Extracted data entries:
= = = = =

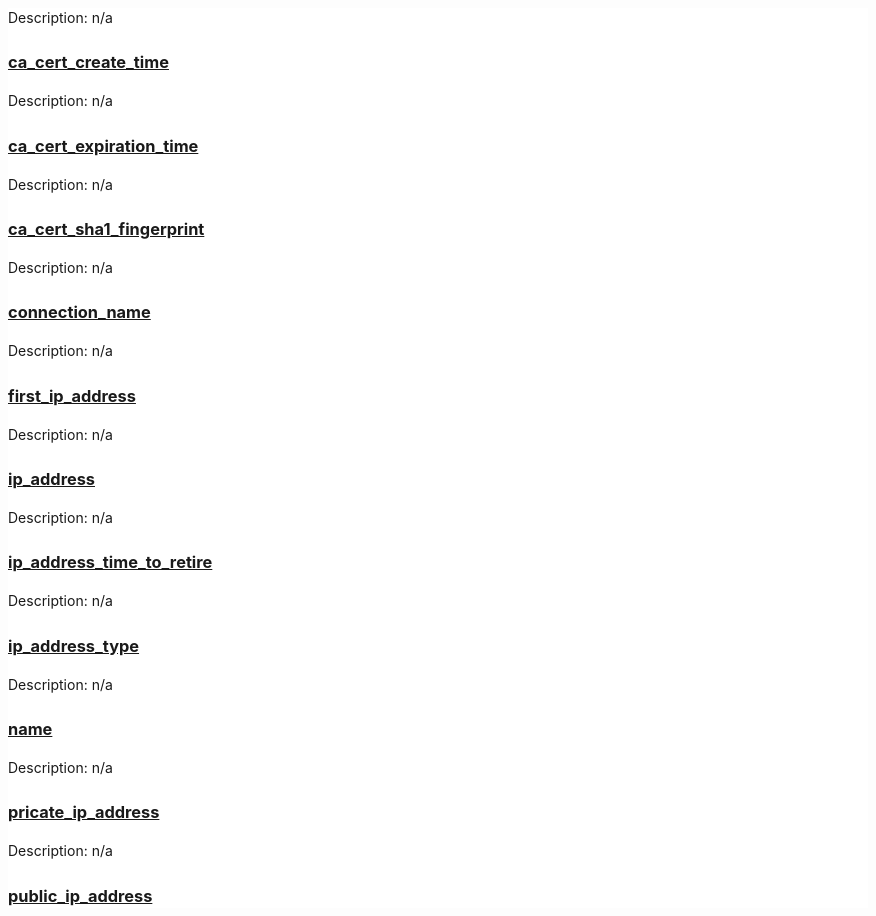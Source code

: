 Description: n/a

### <a name="output_ca_cert_create_time"></a> [ca\_cert\_create\_time](#output\_ca\_cert\_create\_time)

Description: n/a

### <a name="output_ca_cert_expiration_time"></a> [ca\_cert\_expiration\_time](#output\_ca\_cert\_expiration\_time)

Description: n/a

### <a name="output_ca_cert_sha1_fingerprint"></a> [ca\_cert\_sha1\_fingerprint](#output\_ca\_cert\_sha1\_fingerprint)

Description: n/a

### <a name="output_connection_name"></a> [connection\_name](#output\_connection\_name)

Description: n/a

### <a name="output_first_ip_address"></a> [first\_ip\_address](#output\_first\_ip\_address)

Description: n/a

### <a name="output_ip_address"></a> [ip\_address](#output\_ip\_address)

Description: n/a

### <a name="output_ip_address_time_to_retire"></a> [ip\_address\_time\_to\_retire](#output\_ip\_address\_time\_to\_retire)

Description: n/a

### <a name="output_ip_address_type"></a> [ip\_address\_type](#output\_ip\_address\_type)

Description: n/a

### <a name="output_name"></a> [name](#output\_name)

Description: n/a

### <a name="output_pricate_ip_address"></a> [pricate\_ip\_address](#output\_pricate\_ip\_address)

Description: n/a

### <a name="output_public_ip_address"></a> [public\_ip\_address](#output\_public\_ip\_address)
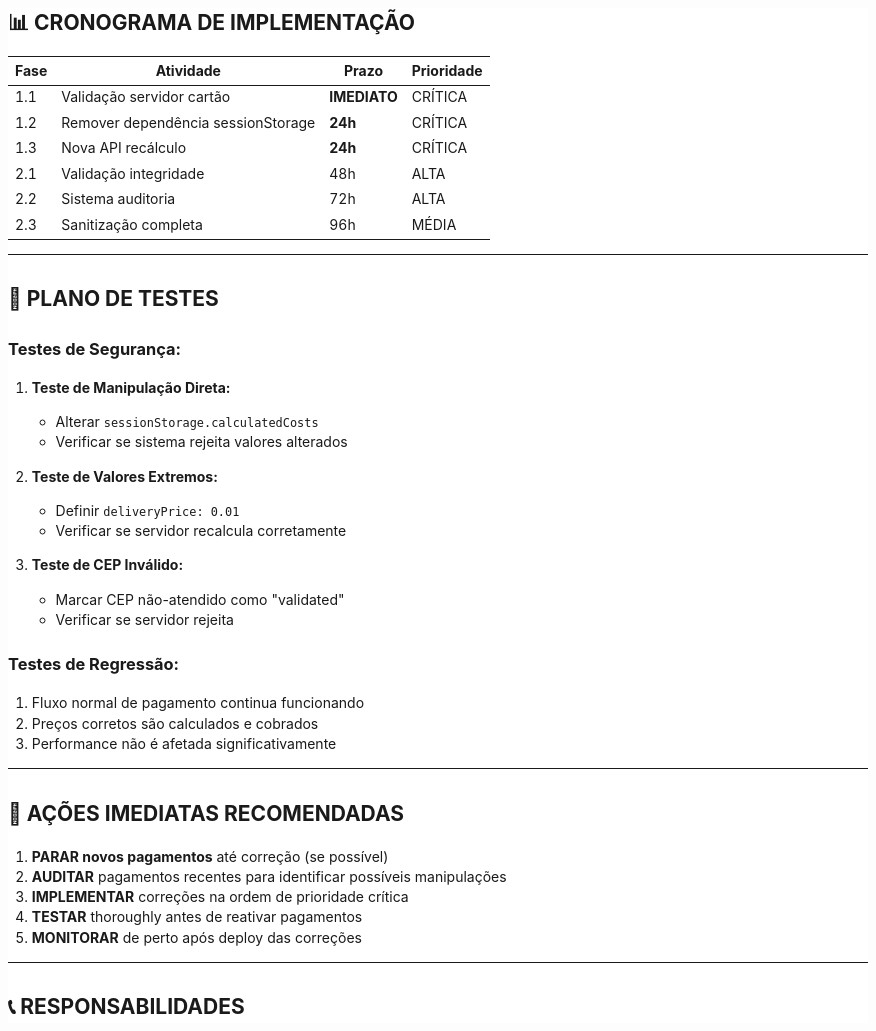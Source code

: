 ## 📊 CRONOGRAMA DE IMPLEMENTAÇÃO

| Fase | Atividade | Prazo | Prioridade |
|------|-----------|-------|------------|
| 1.1 | Validação servidor cartão | **IMEDIATO** | CRÍTICA |
| 1.2 | Remover dependência sessionStorage | **24h** | CRÍTICA |
| 1.3 | Nova API recálculo | **24h** | CRÍTICA |
| 2.1 | Validação integridade | 48h | ALTA |
| 2.2 | Sistema auditoria | 72h | ALTA |
| 2.3 | Sanitização completa | 96h | MÉDIA |

---

## 🧪 PLANO DE TESTES

### Testes de Segurança:
1. **Teste de Manipulação Direta:**
   - Alterar `sessionStorage.calculatedCosts`
   - Verificar se sistema rejeita valores alterados

2. **Teste de Valores Extremos:**
   - Definir `deliveryPrice: 0.01`
   - Verificar se servidor recalcula corretamente

3. **Teste de CEP Inválido:**
   - Marcar CEP não-atendido como "validated"
   - Verificar se servidor rejeita

### Testes de Regressão:
1. Fluxo normal de pagamento continua funcionando
2. Preços corretos são calculados e cobrados
3. Performance não é afetada significativamente

---

## 🚨 AÇÕES IMEDIATAS RECOMENDADAS

1. **PARAR novos pagamentos** até correção (se possível)
2. **AUDITAR** pagamentos recentes para identificar possíveis manipulações
3. **IMPLEMENTAR** correções na ordem de prioridade crítica
4. **TESTAR** thoroughly antes de reativar pagamentos
5. **MONITORAR** de perto após deploy das correções

---

## 📞 RESPONSABILIDADES
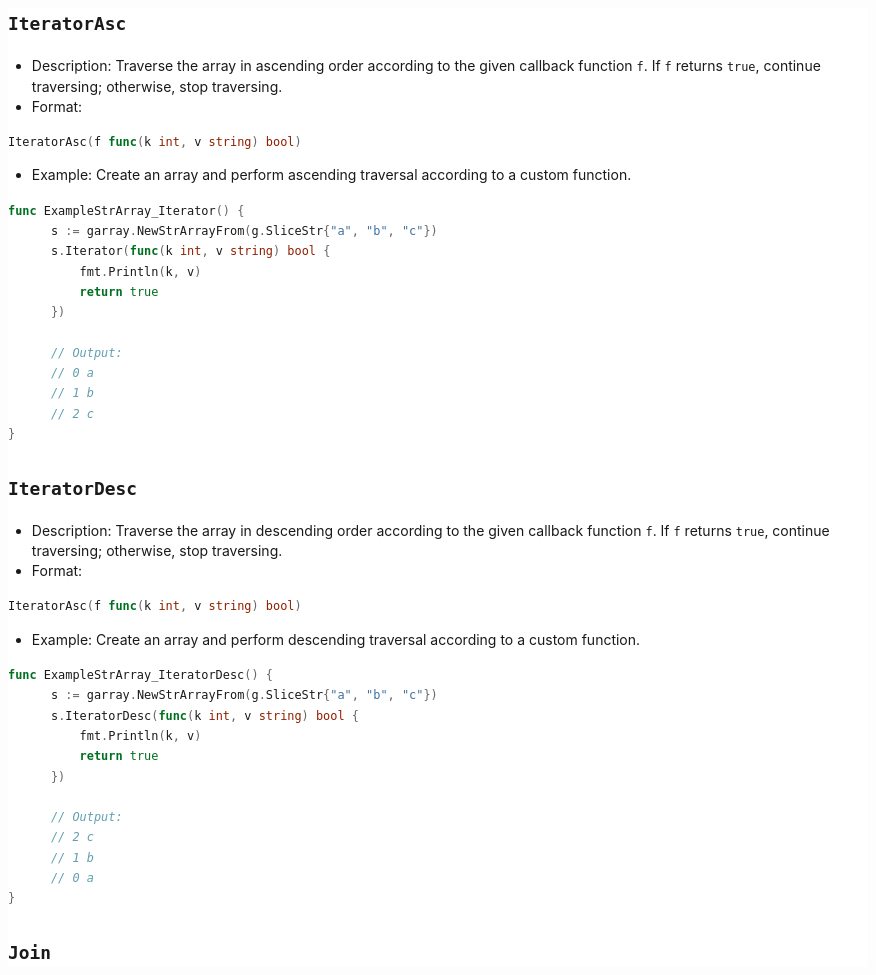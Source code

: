 ## `IteratorAsc`

- Description: Traverse the array in ascending order according to the given callback function `f`. If `f` returns `true`, continue traversing; otherwise, stop traversing.
- Format:

```go
IteratorAsc(f func(k int, v string) bool)
```

- Example: Create an array and perform ascending traversal according to a custom function.

```go
func ExampleStrArray_Iterator() {
      s := garray.NewStrArrayFrom(g.SliceStr{"a", "b", "c"})
      s.Iterator(func(k int, v string) bool {
          fmt.Println(k, v)
          return true
      })

      // Output:
      // 0 a
      // 1 b
      // 2 c
}
```

## `IteratorDesc`

- Description: Traverse the array in descending order according to the given callback function `f`. If `f` returns `true`, continue traversing; otherwise, stop traversing.
- Format:

```go
IteratorAsc(f func(k int, v string) bool)
```

- Example: Create an array and perform descending traversal according to a custom function.

```go
func ExampleStrArray_IteratorDesc() {
      s := garray.NewStrArrayFrom(g.SliceStr{"a", "b", "c"})
      s.IteratorDesc(func(k int, v string) bool {
          fmt.Println(k, v)
          return true
      })

      // Output:
      // 2 c
      // 1 b
      // 0 a
}
```

## `Join`
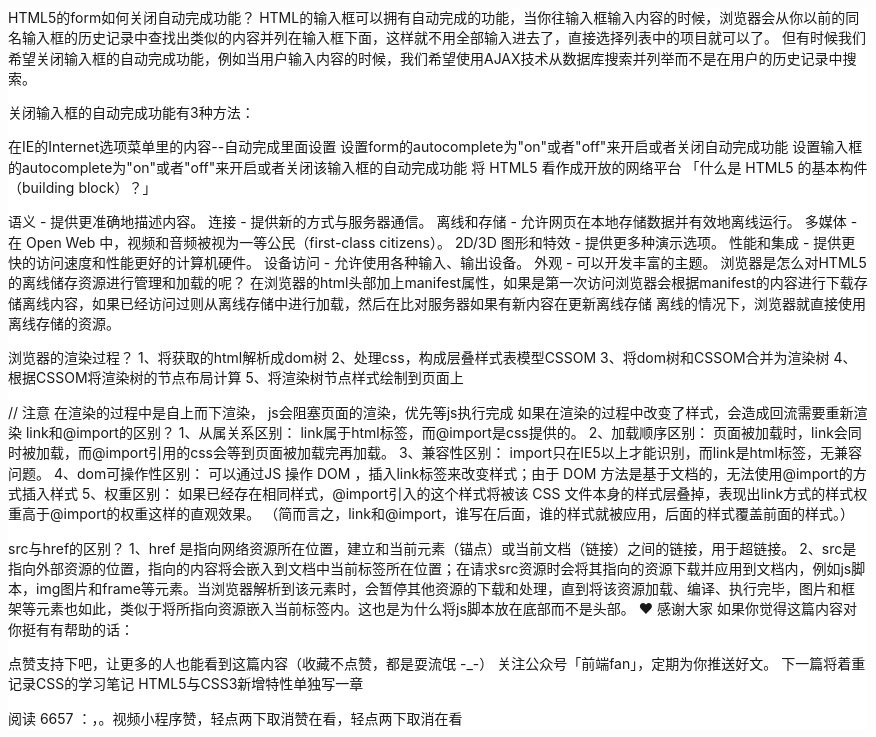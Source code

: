 HTML5的form如何关闭自动完成功能？
    HTML的输入框可以拥有自动完成的功能，当你往输入框输入内容的时候，浏览器会从你以前的同名输入框的历史记录中查找出类似的内容并列在输入框下面，这样就不用全部输入进去了，直接选择列表中的项目就可以了。
    但有时候我们希望关闭输入框的自动完成功能，例如当用户输入内容的时候，我们希望使用AJAX技术从数据库搜索并列举而不是在用户的历史记录中搜索。

关闭输入框的自动完成功能有3种方法：

在IE的Internet选项菜单里的内容--自动完成里面设置
设置form的autocomplete为"on"或者"off"来开启或者关闭自动完成功能
设置输入框的autocomplete为"on"或者"off"来开启或者关闭该输入框的自动完成功能
将 HTML5 看作成开放的网络平台
「什么是 HTML5 的基本构件（building block）？」

语义 - 提供更准确地描述内容。
连接 - 提供新的方式与服务器通信。
离线和存储 - 允许网页在本地存储数据并有效地离线运行。
多媒体 - 在 Open Web 中，视频和音频被视为一等公民（first-class citizens）。
2D/3D 图形和特效 - 提供更多种演示选项。
性能和集成 - 提供更快的访问速度和性能更好的计算机硬件。
设备访问 - 允许使用各种输入、输出设备。
外观 - 可以开发丰富的主题。
浏览器是怎么对HTML5的离线储存资源进行管理和加载的呢？
    在浏览器的html头部加上manifest属性，如果是第一次访问浏览器会根据manifest的内容进行下载存储离线内容，如果已经访问过则从离线存储中进行加载，然后在比对服务器如果有新内容在更新离线存储
    离线的情况下，浏览器就直接使用离线存储的资源。

浏览器的渲染过程？
1、将获取的html解析成dom树
2、处理css，构成层叠样式表模型CSSOM
3、将dom树和CSSOM合并为渲染树
4、根据CSSOM将渲染树的节点布局计算
5、将渲染树节点样式绘制到页面上
  
// 注意
在渲染的过程中是自上而下渲染，
js会阻塞页面的渲染，优先等js执行完成
如果在渲染的过程中改变了样式，会造成回流需要重新渲染
link和@import的区别？
1、从属关系区别：
link属于html标签，而@import是css提供的。
2、加载顺序区别：
页面被加载时，link会同时被加载，而@import引用的css会等到页面被加载完再加载。
3、兼容性区别：
import只在IE5以上才能识别，而link是html标签，无兼容问题。
4、dom可操作性区别：
可以通过JS 操作 DOM ，插入link标签来改变样式；由于 DOM 方法是基于文档的，无法使用@import的方式插入样式
5、权重区别：
如果已经存在相同样式，@import引入的这个样式将被该 CSS 文件本身的样式层叠掉，表现出link方式的样式权重高于@import的权重这样的直观效果。
（简而言之，link和@import，谁写在后面，谁的样式就被应用，后面的样式覆盖前面的样式。）
 
src与href的区别？
1、href 是指向网络资源所在位置，建立和当前元素（锚点）或当前文档（链接）之间的链接，用于超链接。
2、src是指向外部资源的位置，指向的内容将会嵌入到文档中当前标签所在位置；在请求src资源时会将其指向的资源下载并应用到文档内，例如js脚本，img图片和frame等元素。当浏览器解析到该元素时，会暂停其他资源的下载和处理，直到将该资源加载、编译、执行完毕，图片和框架等元素也如此，类似于将所指向资源嵌入当前标签内。这也是为什么将js脚本放在底部而不是头部。
❤️ 感谢大家
如果你觉得这篇内容对你挺有有帮助的话：

点赞支持下吧，让更多的人也能看到这篇内容（收藏不点赞，都是耍流氓 -_-）
关注公众号「前端fan」，定期为你推送好文。
下一篇将着重记录CSS的学习笔记
HTML5与CSS3新增特性单独写一章


阅读 6657
：，。视频小程序赞，轻点两下取消赞在看，轻点两下取消在看
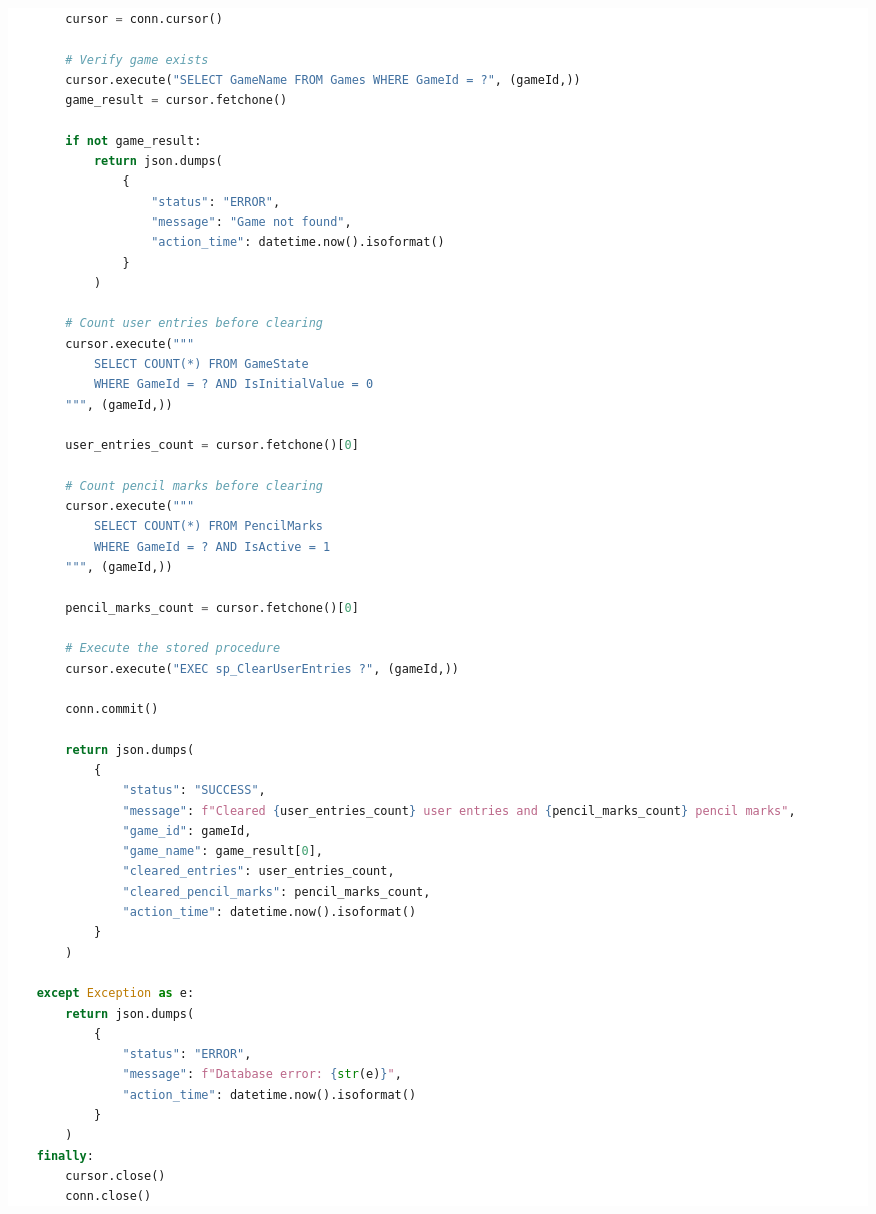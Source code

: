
 ```python
        cursor = conn.cursor()
        
        # Verify game exists
        cursor.execute("SELECT GameName FROM Games WHERE GameId = ?", (gameId,))
        game_result = cursor.fetchone()
        
        if not game_result:
            return json.dumps(
                {
                    "status": "ERROR",
                    "message": "Game not found",
                    "action_time": datetime.now().isoformat()
                }
            )
        
        # Count user entries before clearing
        cursor.execute("""
            SELECT COUNT(*) FROM GameState 
            WHERE GameId = ? AND IsInitialValue = 0
        """, (gameId,))
        
        user_entries_count = cursor.fetchone()[0]
        
        # Count pencil marks before clearing
        cursor.execute("""
            SELECT COUNT(*) FROM PencilMarks 
            WHERE GameId = ? AND IsActive = 1
        """, (gameId,))
        
        pencil_marks_count = cursor.fetchone()[0]
        
        # Execute the stored procedure
        cursor.execute("EXEC sp_ClearUserEntries ?", (gameId,))
        
        conn.commit()
        
        return json.dumps(
            {
                "status": "SUCCESS",
                "message": f"Cleared {user_entries_count} user entries and {pencil_marks_count} pencil marks",
                "game_id": gameId,
                "game_name": game_result[0],
                "cleared_entries": user_entries_count,
                "cleared_pencil_marks": pencil_marks_count,
                "action_time": datetime.now().isoformat()
            }
        )
        
    except Exception as e:
        return json.dumps(
            {
                "status": "ERROR",
                "message": f"Database error: {str(e)}",
                "action_time": datetime.now().isoformat()
            }
        )
    finally:
        cursor.close() 
        conn.close()
```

= = = = =

# ASSIGNMENT
All lines with the string "sessionStorage" must be copied from the data.

# RESULT BELOW
| 1.2 | Remover dependência sessionStorage | **24h** | CRÍTICA |
   - Alterar `sessionStorage.calculatedCosts`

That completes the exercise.